[Opening INFORMATION section]

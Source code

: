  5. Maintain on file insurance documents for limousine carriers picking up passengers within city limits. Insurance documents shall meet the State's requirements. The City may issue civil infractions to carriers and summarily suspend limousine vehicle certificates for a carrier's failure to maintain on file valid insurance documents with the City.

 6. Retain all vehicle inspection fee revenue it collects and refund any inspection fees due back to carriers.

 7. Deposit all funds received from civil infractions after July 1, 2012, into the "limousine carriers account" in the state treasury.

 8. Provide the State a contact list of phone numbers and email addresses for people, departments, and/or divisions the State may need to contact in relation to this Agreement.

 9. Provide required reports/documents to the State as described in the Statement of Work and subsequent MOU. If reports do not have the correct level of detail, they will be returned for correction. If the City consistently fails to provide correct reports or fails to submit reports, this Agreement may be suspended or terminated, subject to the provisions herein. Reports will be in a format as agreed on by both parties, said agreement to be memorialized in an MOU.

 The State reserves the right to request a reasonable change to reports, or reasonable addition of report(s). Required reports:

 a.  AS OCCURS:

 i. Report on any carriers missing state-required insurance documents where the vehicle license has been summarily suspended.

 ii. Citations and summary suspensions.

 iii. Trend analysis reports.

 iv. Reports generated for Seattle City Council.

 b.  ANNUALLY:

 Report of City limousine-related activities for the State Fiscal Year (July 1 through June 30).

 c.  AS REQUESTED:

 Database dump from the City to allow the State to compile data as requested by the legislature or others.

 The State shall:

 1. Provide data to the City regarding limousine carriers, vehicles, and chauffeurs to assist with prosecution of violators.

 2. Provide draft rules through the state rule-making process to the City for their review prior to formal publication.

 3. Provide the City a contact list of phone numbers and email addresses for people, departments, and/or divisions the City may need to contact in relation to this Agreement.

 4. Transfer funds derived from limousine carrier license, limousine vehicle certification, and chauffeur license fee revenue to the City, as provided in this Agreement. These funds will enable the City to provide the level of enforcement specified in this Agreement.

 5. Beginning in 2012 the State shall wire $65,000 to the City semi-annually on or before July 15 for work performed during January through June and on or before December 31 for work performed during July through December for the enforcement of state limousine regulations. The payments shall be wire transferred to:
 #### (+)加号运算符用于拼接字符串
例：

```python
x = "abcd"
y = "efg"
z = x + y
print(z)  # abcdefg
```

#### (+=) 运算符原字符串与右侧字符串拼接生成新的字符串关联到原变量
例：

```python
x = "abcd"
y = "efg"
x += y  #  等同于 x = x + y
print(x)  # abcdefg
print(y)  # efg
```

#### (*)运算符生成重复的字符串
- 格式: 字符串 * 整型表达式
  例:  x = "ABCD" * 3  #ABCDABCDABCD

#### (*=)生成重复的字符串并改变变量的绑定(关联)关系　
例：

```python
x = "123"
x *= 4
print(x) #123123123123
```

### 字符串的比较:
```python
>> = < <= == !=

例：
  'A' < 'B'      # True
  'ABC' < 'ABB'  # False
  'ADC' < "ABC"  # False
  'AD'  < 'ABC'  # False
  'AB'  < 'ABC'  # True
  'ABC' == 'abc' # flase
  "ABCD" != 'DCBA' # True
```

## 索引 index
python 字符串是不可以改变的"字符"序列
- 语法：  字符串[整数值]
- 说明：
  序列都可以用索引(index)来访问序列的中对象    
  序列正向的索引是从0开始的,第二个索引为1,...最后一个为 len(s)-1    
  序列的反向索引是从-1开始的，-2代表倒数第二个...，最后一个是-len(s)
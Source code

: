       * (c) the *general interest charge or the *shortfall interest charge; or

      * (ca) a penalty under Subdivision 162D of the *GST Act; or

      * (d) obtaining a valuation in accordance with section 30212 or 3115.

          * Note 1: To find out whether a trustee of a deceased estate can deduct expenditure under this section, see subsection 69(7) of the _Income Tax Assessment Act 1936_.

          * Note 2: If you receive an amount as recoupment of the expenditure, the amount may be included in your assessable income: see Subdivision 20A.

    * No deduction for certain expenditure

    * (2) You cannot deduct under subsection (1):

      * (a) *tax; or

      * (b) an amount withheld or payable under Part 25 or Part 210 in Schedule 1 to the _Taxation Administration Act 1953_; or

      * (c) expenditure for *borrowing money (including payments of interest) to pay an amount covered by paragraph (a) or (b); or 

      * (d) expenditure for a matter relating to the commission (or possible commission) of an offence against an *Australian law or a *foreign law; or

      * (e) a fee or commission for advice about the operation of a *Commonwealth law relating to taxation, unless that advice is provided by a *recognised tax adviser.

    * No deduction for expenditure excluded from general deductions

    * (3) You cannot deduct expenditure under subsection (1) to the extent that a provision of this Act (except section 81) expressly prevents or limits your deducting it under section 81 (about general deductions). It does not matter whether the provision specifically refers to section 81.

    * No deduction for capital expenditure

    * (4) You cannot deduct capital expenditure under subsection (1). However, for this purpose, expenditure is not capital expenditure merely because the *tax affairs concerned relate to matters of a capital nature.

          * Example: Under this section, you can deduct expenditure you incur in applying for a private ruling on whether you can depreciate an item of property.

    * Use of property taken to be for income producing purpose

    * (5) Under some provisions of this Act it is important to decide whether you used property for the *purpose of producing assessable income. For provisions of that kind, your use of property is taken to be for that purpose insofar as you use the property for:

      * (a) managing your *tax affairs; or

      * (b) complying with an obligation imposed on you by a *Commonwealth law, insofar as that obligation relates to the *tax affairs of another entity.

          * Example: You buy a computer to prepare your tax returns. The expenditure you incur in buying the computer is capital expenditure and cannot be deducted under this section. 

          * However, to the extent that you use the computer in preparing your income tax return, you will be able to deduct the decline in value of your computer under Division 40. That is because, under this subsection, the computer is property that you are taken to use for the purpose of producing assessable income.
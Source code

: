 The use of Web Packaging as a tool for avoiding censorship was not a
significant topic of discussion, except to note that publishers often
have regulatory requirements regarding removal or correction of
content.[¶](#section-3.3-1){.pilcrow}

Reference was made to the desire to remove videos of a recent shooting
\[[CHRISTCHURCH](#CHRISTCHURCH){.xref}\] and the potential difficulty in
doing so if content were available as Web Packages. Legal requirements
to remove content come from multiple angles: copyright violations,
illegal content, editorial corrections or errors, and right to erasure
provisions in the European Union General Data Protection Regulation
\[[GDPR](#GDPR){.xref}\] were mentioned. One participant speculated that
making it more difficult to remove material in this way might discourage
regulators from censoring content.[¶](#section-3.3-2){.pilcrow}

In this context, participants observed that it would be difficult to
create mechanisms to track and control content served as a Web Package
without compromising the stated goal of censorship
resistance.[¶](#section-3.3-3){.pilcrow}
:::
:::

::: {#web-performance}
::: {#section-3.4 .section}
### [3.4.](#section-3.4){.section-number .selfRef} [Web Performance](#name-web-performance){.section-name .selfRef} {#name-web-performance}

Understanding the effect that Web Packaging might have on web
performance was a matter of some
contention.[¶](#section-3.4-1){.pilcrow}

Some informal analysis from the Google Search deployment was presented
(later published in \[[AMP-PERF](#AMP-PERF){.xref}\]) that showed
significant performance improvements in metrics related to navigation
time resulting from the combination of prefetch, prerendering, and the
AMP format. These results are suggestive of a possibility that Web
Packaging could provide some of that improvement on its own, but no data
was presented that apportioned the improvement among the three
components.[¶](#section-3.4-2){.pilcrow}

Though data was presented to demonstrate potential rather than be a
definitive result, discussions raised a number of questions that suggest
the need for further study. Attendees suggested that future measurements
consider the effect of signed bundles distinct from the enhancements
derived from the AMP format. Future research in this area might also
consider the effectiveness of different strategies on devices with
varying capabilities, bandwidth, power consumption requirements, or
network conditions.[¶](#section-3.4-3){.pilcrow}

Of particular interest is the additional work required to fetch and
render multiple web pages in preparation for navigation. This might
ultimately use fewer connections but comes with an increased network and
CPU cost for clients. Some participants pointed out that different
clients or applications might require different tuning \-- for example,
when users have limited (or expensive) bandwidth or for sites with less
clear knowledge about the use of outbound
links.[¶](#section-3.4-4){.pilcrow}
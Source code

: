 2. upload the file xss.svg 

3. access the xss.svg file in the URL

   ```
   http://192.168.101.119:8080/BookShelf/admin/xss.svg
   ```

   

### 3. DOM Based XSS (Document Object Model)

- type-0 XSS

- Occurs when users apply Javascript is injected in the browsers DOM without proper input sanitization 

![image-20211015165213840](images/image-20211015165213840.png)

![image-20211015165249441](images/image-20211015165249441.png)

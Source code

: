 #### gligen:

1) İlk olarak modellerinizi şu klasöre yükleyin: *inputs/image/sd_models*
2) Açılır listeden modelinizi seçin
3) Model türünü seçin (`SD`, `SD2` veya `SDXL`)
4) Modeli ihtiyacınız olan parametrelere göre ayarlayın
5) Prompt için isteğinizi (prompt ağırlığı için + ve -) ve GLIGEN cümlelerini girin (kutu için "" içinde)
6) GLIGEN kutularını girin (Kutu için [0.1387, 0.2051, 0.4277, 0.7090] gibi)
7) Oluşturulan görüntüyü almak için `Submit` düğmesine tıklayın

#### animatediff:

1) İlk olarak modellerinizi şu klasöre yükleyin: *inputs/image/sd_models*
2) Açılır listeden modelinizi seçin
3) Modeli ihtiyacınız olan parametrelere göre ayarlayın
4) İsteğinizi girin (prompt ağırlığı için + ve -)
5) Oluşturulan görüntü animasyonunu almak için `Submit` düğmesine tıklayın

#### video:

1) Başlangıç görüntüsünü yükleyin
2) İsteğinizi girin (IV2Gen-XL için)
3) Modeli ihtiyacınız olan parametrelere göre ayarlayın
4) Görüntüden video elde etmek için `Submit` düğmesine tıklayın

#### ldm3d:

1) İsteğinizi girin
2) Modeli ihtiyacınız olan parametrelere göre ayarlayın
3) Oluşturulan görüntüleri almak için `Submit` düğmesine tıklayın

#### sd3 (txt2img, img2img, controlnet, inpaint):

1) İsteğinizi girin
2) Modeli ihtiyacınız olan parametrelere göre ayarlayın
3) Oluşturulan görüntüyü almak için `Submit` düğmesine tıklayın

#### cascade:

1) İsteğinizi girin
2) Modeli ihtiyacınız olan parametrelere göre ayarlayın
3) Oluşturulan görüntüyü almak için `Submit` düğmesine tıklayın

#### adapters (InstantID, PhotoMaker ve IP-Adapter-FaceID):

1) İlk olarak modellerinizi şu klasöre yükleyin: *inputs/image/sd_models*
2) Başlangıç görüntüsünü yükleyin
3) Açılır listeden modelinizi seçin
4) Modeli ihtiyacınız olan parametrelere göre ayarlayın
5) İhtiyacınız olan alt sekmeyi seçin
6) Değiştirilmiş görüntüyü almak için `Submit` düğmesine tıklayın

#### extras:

[Closing INFORMATION section]

- [WHAT NEEDS TO BE DONE]
From the data above, output only the lines between the line containing "#### (+)加号运算符用于拼接字符串" and the line containing "- 格式: 字符串 * 整型表达式", inclusive, exactly as written.

- [ANSWER]
 #### (+)加号运算符用于拼接字符串
例：

```python
x = "abcd"
y = "efg"
z = x + y
print(z)  # abcdefg
```

#### (+=) 运算符原字符串与右侧字符串拼接生成新的字符串关联到原变量
例：

```python
x = "abcd"
y = "efg"
x += y  #  等同于 x = x + y
print(x)  # abcdefg
print(y)  # efg
```

#### (*)运算符生成重复的字符串
- 格式: 字符串 * 整型表达式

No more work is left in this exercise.